Saved entries:
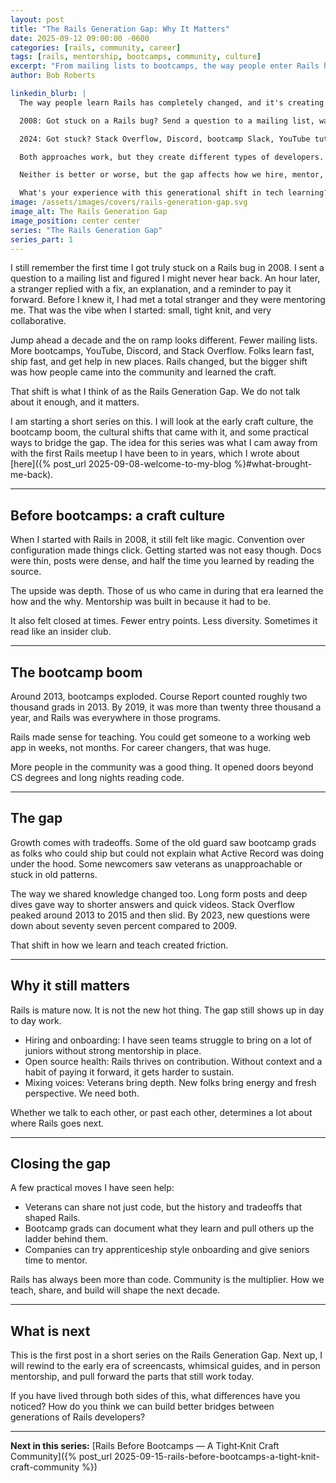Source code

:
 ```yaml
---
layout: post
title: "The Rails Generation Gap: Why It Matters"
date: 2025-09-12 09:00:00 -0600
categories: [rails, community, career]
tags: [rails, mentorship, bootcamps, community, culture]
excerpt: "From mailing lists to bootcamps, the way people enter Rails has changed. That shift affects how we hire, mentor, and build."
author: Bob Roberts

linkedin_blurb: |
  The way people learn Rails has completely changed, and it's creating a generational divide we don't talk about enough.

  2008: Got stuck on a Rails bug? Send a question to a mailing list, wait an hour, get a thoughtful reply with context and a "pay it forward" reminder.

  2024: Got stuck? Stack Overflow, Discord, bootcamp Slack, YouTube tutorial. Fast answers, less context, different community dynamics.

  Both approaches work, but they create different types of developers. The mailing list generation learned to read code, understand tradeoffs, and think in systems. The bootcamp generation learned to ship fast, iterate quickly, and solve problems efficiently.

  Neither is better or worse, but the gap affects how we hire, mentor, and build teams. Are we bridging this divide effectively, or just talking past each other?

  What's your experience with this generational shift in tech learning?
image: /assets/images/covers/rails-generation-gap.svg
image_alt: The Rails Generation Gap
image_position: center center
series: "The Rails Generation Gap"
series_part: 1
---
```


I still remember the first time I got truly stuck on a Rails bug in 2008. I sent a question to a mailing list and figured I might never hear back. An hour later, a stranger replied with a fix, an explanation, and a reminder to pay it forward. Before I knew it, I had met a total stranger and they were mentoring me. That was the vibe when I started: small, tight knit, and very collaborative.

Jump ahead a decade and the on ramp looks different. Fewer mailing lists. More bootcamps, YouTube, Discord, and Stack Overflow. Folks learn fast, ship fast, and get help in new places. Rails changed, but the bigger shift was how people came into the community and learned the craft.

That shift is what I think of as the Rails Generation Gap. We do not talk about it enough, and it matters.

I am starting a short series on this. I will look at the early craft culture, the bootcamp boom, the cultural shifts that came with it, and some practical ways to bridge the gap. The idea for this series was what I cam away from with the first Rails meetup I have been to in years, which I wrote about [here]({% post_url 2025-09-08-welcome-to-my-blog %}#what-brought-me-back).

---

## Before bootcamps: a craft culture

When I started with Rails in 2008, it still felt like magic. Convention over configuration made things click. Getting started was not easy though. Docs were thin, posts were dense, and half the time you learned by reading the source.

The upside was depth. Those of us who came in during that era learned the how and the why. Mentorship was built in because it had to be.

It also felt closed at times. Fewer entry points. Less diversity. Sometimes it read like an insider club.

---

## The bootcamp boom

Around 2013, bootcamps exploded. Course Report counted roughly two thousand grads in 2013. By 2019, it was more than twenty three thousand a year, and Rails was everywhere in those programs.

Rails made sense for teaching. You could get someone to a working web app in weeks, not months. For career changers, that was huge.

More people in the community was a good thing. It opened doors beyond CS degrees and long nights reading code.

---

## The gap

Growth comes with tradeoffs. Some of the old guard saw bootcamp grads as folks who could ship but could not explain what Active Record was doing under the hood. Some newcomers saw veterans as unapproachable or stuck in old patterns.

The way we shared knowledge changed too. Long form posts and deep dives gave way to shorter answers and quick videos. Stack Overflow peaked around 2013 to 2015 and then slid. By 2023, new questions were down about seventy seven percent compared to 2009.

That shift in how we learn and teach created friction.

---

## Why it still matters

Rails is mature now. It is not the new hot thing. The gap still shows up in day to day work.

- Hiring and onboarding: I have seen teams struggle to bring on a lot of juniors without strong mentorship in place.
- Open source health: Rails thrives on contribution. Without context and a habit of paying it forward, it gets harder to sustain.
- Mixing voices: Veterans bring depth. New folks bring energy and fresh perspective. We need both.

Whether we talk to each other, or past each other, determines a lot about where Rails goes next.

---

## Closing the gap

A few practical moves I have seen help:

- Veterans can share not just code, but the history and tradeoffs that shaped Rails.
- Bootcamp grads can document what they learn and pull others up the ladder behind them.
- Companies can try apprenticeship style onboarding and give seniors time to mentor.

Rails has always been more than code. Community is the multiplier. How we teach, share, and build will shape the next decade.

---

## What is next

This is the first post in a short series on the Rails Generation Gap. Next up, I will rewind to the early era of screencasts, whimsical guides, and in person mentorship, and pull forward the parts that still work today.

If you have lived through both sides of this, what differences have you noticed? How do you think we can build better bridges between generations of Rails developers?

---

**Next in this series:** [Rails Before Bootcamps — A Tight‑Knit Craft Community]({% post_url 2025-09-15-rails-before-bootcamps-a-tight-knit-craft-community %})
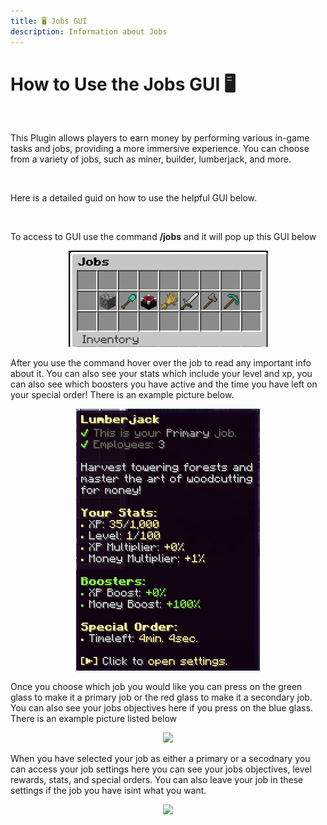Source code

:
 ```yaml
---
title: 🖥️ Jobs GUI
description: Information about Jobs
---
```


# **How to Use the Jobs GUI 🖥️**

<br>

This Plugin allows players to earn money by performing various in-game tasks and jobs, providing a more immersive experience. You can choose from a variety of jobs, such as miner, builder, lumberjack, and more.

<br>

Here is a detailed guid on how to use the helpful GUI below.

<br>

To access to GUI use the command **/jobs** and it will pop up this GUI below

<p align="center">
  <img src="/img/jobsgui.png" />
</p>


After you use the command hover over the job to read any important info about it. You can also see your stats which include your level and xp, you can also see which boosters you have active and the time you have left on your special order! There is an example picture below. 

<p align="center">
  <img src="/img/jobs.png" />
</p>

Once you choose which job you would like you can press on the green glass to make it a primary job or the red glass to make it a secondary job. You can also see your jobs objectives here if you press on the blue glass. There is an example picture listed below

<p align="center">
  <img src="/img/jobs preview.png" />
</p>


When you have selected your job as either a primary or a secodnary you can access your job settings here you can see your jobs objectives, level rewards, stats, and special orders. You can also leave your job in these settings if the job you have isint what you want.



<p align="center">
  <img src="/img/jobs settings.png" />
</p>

[How to complete this task] The full data, repeated exactly and stripped of its pictures, is the expected answer.

[Reply]
Source code

:
 ```yaml
---
layout: post
title: "The Rails Generation Gap: Why It Matters"
date: 2025-09-12 09:00:00 -0600
categories: [rails, community, career]
tags: [rails, mentorship, bootcamps, community, culture]
excerpt: "From mailing lists to bootcamps, the way people enter Rails has changed. That shift affects how we hire, mentor, and build."
author: Bob Roberts

linkedin_blurb: |
  The way people learn Rails has completely changed, and it's creating a generational divide we don't talk about enough.

  2008: Got stuck on a Rails bug? Send a question to a mailing list, wait an hour, get a thoughtful reply with context and a "pay it forward" reminder.

  2024: Got stuck? Stack Overflow, Discord, bootcamp Slack, YouTube tutorial. Fast answers, less context, different community dynamics.

  Both approaches work, but they create different types of developers. The mailing list generation learned to read code, understand tradeoffs, and think in systems. The bootcamp generation learned to ship fast, iterate quickly, and solve problems efficiently.

  Neither is better or worse, but the gap affects how we hire, mentor, and build teams. Are we bridging this divide effectively, or just talking past each other?

  What's your experience with this generational shift in tech learning?
image: /assets/images/covers/rails-generation-gap.svg
image_alt: The Rails Generation Gap
image_position: center center
series: "The Rails Generation Gap"
series_part: 1
---
```


I still remember the first time I got truly stuck on a Rails bug in 2008. I sent a question to a mailing list and figured I might never hear back. An hour later, a stranger replied with a fix, an explanation, and a reminder to pay it forward. Before I knew it, I had met a total stranger and they were mentoring me. That was the vibe when I started: small, tight knit, and very collaborative.

Jump ahead a decade and the on ramp looks different. Fewer mailing lists. More bootcamps, YouTube, Discord, and Stack Overflow. Folks learn fast, ship fast, and get help in new places. Rails changed, but the bigger shift was how people came into the community and learned the craft.

That shift is what I think of as the Rails Generation Gap. We do not talk about it enough, and it matters.

I am starting a short series on this. I will look at the early craft culture, the bootcamp boom, the cultural shifts that came with it, and some practical ways to bridge the gap. The idea for this series was what I cam away from with the first Rails meetup I have been to in years, which I wrote about [here]({% post_url 2025-09-08-welcome-to-my-blog %}#what-brought-me-back).

---

## Before bootcamps: a craft culture

When I started with Rails in 2008, it still felt like magic. Convention over configuration made things click. Getting started was not easy though. Docs were thin, posts were dense, and half the time you learned by reading the source.

The upside was depth. Those of us who came in during that era learned the how and the why. Mentorship was built in because it had to be.

It also felt closed at times. Fewer entry points. Less diversity. Sometimes it read like an insider club.

---

## The bootcamp boom

Around 2013, bootcamps exploded. Course Report counted roughly two thousand grads in 2013. By 2019, it was more than twenty three thousand a year, and Rails was everywhere in those programs.

Rails made sense for teaching. You could get someone to a working web app in weeks, not months. For career changers, that was huge.

More people in the community was a good thing. It opened doors beyond CS degrees and long nights reading code.

---

## The gap

Growth comes with tradeoffs. Some of the old guard saw bootcamp grads as folks who could ship but could not explain what Active Record was doing under the hood. Some newcomers saw veterans as unapproachable or stuck in old patterns.

The way we shared knowledge changed too. Long form posts and deep dives gave way to shorter answers and quick videos. Stack Overflow peaked around 2013 to 2015 and then slid. By 2023, new questions were down about seventy seven percent compared to 2009.

That shift in how we learn and teach created friction.

---

## Why it still matters

Rails is mature now. It is not the new hot thing. The gap still shows up in day to day work.

- Hiring and onboarding: I have seen teams struggle to bring on a lot of juniors without strong mentorship in place.
- Open source health: Rails thrives on contribution. Without context and a habit of paying it forward, it gets harder to sustain.
- Mixing voices: Veterans bring depth. New folks bring energy and fresh perspective. We need both.

Whether we talk to each other, or past each other, determines a lot about where Rails goes next.

---

## Closing the gap

A few practical moves I have seen help:

- Veterans can share not just code, but the history and tradeoffs that shaped Rails.
- Bootcamp grads can document what they learn and pull others up the ladder behind them.
- Companies can try apprenticeship style onboarding and give seniors time to mentor.

Rails has always been more than code. Community is the multiplier. How we teach, share, and build will shape the next decade.

---

## What is next

This is the first post in a short series on the Rails Generation Gap. Next up, I will rewind to the early era of screencasts, whimsical guides, and in person mentorship, and pull forward the parts that still work today.

If you have lived through both sides of this, what differences have you noticed? How do you think we can build better bridges between generations of Rails developers?

---

**Next in this series:** [Rails Before Bootcamps — A Tight‑Knit Craft Community]({% post_url 2025-09-15-rails-before-bootcamps-a-tight-knit-craft-community %})
Source code

:
 ```yaml
---
title: 🖥️ Jobs GUI
description: Information about Jobs
---
```


# **How to Use the Jobs GUI 🖥️**

<br>

This Plugin allows players to earn money by performing various in-game tasks and jobs, providing a more immersive experience. You can choose from a variety of jobs, such as miner, builder, lumberjack, and more.

<br>

Here is a detailed guid on how to use the helpful GUI below.

<br>

To access to GUI use the command **/jobs** and it will pop up this GUI below

<p align="center">
  <img src="/img/jobsgui.png" />
</p>


After you use the command hover over the job to read any important info about it. You can also see your stats which include your level and xp, you can also see which boosters you have active and the time you have left on your special order! There is an example picture below. 

<p align="center">
  <img src="/img/jobs.png" />
</p>

Once you choose which job you would like you can press on the green glass to make it a primary job or the red glass to make it a secondary job. You can also see your jobs objectives here if you press on the blue glass. There is an example picture listed below

<p align="center">
  <img src="/img/jobs preview.png" />
</p>


When you have selected your job as either a primary or a secodnary you can access your job settings here you can see your jobs objectives, level rewards, stats, and special orders. You can also leave your job in these settings if the job you have isint what you want.



<p align="center">
  <img src="/img/jobs settings.png" />
</p>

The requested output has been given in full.